Once you reach the line that holds "- Use the mysql" in the listing below, output it and every line after it through the line that holds "If you see an", word for word.
Content starts
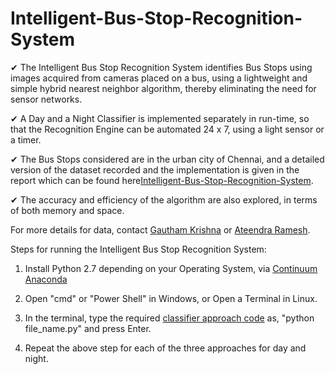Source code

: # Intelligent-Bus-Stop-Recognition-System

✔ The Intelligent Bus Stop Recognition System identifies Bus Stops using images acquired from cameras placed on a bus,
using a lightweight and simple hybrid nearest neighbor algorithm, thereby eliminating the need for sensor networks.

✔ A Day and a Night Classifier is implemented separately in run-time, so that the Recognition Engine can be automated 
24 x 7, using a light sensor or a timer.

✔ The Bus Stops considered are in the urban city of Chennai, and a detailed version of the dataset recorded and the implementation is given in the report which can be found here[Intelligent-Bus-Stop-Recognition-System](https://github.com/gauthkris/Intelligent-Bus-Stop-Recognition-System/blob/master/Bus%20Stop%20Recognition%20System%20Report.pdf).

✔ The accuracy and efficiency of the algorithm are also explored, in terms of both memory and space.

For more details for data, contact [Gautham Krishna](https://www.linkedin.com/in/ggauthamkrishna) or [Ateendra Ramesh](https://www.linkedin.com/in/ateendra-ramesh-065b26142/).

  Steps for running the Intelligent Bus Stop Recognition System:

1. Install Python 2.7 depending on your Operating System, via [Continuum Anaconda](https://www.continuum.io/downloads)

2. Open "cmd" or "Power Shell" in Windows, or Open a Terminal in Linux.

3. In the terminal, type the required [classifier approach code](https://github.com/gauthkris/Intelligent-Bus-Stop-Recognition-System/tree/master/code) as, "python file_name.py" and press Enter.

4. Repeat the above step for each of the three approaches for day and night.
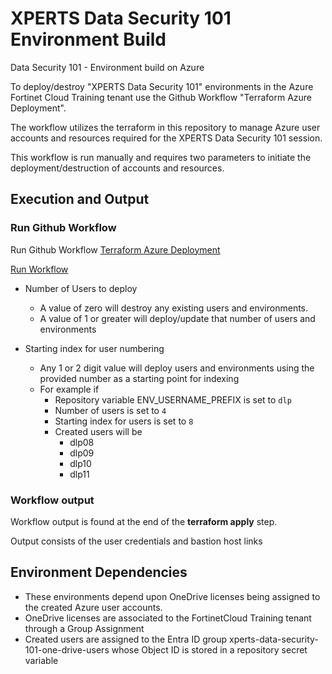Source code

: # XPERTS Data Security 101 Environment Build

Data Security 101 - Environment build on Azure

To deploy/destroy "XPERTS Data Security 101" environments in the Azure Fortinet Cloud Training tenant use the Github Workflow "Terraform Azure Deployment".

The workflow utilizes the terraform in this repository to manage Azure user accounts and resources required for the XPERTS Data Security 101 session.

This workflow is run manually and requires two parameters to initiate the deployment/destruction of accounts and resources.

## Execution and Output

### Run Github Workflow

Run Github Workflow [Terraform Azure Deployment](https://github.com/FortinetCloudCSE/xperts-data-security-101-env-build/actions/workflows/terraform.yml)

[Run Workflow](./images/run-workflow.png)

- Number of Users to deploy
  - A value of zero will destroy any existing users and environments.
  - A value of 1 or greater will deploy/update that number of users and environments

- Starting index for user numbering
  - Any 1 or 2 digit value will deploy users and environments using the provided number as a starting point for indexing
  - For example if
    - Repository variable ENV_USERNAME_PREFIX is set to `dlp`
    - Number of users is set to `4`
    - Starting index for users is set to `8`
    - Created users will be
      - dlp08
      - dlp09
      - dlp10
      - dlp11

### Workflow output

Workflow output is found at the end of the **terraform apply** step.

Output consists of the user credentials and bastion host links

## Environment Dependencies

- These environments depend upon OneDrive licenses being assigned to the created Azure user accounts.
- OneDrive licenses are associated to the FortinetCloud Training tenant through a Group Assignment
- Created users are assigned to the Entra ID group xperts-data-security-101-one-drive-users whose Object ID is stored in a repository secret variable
Content ends
Content starts
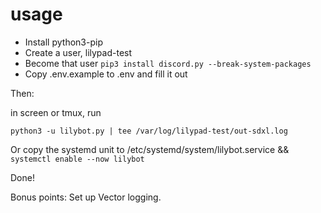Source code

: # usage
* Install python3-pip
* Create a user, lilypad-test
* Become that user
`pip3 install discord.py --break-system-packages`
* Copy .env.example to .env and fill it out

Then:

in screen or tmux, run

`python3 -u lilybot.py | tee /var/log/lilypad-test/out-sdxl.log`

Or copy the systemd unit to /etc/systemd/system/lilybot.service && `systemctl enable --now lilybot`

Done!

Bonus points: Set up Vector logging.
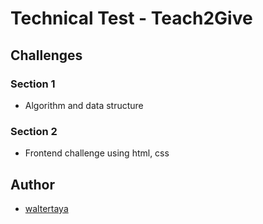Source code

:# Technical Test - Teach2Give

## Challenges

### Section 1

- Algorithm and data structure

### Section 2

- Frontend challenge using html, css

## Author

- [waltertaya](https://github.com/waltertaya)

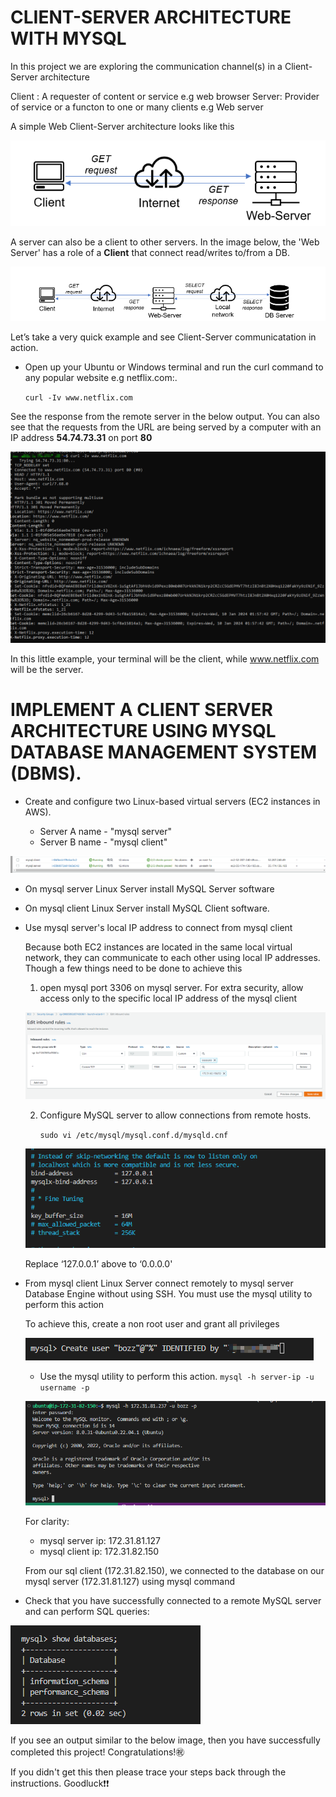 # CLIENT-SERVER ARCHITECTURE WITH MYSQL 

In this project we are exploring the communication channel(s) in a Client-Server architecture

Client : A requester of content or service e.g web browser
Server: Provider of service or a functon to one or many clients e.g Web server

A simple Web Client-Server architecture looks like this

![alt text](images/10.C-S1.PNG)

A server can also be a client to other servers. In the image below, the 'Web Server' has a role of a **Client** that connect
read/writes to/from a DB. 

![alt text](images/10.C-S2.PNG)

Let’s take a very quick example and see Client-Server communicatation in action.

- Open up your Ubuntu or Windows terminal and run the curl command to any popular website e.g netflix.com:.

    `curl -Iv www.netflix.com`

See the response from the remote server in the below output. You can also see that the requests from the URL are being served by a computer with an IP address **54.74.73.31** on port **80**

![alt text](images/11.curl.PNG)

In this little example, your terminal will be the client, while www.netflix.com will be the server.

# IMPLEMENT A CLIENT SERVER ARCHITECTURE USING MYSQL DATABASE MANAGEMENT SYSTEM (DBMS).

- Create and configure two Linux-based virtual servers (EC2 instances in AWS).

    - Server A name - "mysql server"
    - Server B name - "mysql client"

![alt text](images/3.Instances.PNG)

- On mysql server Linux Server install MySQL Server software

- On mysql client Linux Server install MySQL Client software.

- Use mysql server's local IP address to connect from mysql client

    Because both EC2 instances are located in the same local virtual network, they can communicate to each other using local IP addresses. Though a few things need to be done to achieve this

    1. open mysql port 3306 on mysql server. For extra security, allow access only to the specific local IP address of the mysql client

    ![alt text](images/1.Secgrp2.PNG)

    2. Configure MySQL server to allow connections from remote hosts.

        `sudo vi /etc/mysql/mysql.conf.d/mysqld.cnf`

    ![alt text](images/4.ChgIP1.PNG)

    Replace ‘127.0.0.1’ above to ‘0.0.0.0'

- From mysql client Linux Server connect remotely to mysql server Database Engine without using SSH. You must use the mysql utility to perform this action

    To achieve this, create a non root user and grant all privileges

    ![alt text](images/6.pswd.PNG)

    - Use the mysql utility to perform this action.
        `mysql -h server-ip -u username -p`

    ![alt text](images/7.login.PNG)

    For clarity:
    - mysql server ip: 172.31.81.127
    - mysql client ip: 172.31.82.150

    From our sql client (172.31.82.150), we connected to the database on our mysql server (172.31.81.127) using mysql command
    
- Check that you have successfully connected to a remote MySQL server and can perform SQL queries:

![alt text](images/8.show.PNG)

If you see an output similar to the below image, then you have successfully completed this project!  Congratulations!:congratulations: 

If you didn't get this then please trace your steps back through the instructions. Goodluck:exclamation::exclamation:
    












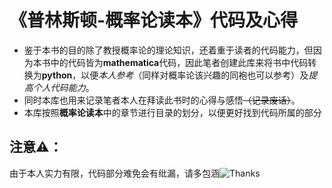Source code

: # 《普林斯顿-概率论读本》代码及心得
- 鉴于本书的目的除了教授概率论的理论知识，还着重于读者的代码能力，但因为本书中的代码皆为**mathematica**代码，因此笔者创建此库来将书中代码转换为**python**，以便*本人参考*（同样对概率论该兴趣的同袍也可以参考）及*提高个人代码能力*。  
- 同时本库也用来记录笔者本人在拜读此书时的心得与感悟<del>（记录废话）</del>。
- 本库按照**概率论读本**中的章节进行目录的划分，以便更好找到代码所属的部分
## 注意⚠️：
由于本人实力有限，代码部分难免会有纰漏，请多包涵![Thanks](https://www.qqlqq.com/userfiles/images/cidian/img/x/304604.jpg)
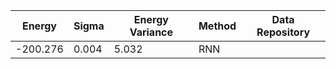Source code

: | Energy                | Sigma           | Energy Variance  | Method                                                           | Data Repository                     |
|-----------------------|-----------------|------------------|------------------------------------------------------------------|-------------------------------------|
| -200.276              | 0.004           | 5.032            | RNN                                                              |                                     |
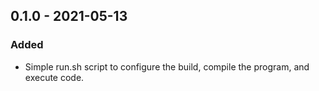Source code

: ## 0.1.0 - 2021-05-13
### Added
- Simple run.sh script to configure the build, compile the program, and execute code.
Content ends
- COMPLETED TASK -
    - Use the mysql utility to perform this action.
        `mysql -h server-ip -u username -p`

    ![alt text](images/7.login.PNG)

    For clarity:
    - mysql server ip: 172.31.81.127
    - mysql client ip: 172.31.82.150

    From our sql client (172.31.82.150), we connected to the database on our mysql server (172.31.81.127) using mysql command
    
- Check that you have successfully connected to a remote MySQL server and can perform SQL queries:

![alt text](images/8.show.PNG)

If you see an output similar to the below image, then you have successfully completed this project!  Congratulations!:congratulations: 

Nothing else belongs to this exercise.